Thursday, June 11, 2009

Summer Reading, Summer Camp

I have a stack of books I'm presently reading--it is the summer after all. I just picked up The Brothers Karamazov today at the library. I usually try to read one or two classics each year. Last year I read Huckleberry Finn and Moby Dick, both on audio book, by the way. With all the driving I do, it is the best way for me. I really enjoyed Melville's description of the pulpit at the sailor's church in the first few chapters of Moby Dick, and also the winding, encyclopedic steeping in all things whale. As to the narrative of that book, it is spellbinding and rich, and equal to the task of keeping the reader engaged over close to 2000 pages. As to Huck Finn, it was great enough that I was lobbying for Huck or Finn to be considered for boy names had Julianna been a boy. (My first choice, Atticus Rex, was gaining some traction I think with the mother shortly before we found out she'd be a she after all.) Mark Twain's characterization of a revival in Arkansas was so funny I found myself literally slapping my knee in the car.
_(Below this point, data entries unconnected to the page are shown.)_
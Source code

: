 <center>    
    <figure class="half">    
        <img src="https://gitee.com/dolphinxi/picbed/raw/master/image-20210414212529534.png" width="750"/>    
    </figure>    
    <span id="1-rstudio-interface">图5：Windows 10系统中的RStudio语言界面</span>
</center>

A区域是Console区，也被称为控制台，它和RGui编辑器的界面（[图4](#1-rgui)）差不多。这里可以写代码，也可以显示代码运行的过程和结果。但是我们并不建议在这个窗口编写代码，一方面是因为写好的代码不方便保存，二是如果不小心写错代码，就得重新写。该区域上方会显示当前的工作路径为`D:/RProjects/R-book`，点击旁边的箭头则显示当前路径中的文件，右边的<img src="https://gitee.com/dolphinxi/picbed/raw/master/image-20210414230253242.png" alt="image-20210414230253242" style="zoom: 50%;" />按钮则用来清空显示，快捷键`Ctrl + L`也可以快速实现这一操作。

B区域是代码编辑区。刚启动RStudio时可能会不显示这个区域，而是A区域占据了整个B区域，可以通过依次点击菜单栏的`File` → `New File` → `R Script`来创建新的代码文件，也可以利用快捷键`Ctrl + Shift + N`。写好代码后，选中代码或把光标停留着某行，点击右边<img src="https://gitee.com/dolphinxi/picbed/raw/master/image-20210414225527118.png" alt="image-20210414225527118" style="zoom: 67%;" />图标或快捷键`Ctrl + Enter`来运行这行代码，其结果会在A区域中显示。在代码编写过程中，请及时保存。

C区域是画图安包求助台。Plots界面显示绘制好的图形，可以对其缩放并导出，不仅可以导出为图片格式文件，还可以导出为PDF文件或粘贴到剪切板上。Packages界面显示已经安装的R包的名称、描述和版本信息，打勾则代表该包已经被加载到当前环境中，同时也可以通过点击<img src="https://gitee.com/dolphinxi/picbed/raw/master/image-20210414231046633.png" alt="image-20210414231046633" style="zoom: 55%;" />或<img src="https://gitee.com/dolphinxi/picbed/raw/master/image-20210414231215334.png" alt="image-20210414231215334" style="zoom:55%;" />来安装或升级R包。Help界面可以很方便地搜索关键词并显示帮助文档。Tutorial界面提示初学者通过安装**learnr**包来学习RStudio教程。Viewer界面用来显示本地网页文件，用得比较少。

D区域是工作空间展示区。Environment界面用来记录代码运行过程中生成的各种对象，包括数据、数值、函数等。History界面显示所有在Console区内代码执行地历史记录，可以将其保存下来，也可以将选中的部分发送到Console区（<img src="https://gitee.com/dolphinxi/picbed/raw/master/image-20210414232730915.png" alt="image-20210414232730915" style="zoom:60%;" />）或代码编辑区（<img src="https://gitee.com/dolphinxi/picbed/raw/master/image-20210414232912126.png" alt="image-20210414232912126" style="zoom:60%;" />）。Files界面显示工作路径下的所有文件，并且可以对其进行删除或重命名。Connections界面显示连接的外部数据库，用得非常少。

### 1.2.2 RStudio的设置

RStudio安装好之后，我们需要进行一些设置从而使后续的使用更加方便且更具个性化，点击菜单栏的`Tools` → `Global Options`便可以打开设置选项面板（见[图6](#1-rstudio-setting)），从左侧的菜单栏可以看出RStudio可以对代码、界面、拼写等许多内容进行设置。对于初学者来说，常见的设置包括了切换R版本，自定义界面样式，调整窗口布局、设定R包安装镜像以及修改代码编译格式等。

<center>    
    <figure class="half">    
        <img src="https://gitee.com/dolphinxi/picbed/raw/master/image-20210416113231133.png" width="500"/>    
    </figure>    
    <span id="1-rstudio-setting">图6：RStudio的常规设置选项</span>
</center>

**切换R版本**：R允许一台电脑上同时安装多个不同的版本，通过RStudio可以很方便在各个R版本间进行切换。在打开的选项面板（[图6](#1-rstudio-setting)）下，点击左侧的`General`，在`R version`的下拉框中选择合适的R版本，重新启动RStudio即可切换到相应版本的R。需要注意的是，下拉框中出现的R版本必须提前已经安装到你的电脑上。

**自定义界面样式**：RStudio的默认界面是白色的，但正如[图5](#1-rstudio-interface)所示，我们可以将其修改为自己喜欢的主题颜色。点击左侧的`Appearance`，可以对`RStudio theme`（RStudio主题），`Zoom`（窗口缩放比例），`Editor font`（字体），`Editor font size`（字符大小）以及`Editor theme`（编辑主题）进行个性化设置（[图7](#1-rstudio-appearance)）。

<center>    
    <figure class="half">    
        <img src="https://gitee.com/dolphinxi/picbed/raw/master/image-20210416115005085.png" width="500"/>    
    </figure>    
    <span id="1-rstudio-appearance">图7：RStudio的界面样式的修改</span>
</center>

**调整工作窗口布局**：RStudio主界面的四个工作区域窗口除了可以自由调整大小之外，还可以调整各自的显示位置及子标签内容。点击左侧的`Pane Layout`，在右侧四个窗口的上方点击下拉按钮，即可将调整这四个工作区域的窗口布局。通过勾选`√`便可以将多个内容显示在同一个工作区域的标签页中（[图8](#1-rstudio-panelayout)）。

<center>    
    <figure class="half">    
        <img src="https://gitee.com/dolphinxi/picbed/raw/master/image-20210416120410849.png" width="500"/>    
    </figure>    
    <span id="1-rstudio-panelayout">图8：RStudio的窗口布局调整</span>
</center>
The book also had me obsessing over the word "corn pone." The pictures these two greats painted in my mind are treasures to me now.
I'm also in the middle of Eugene Peterson's Christ Plays in 10,000 Places. I've actually already read Eat This Book, but I don't think you have to read any of his Spiritual Theology books in order. Maybe I'm wrong. I'm trying to get that one finished before I'll be sitting at a table with him taking writing suggestions in 3 weeks. I recently read Oliver Sacks's (is that right? Sacks's?) Musicophilia on audio (great reading by the way) to give me some insight for my own writing project. I'm also enjoying Mary Roach's Spook: Science Tackles the Afterlife. I really enjoyed Stiff: The Curious Lives of Cadavers, and think it is a bit more funny than Spook, but still Spook is thuroughly enjoyable. She tends to use footnotes as I'm prone to do. Speaking of the way I use footnotes, my own chapter contribution to a Chalice Press book, Oh God, Oh God, Oh God: Young Adults Speak about Sexuality and Embodiment in Faith Life is going to be out in January of 2010. I think the editors were going for knee slapping or eye catching or something with that title, but I'm not too thrilled about it. I let them know, but I think it was someone's pet. My chapter title is called Like A Wild Ass at Home in the Wilderness: Sexuality Fidelity in a Hypersexualized, Consumer Driven Culture. That is, if they don't change it to Getting Ass at Home and in the Wilderness or something like that because they think that will appeal to the edgy postmodern type.
Since I'll be deaning Muskogee District Youth Camp at Camp Egan next week, I guess I've also been reading the curriculum for camp and preparing for that. Our plan for the worship services is going to be cool, I think. I'll take photos and post that later. I'm also going to lead a group of teenagers in teh creation of a Cretan labyrinth. We'll have to gather river rocks for it on the Illinois river, and I've scoped out a good spot. I'm looking forward to it, and hope it turns out like or better than I'm envisoning.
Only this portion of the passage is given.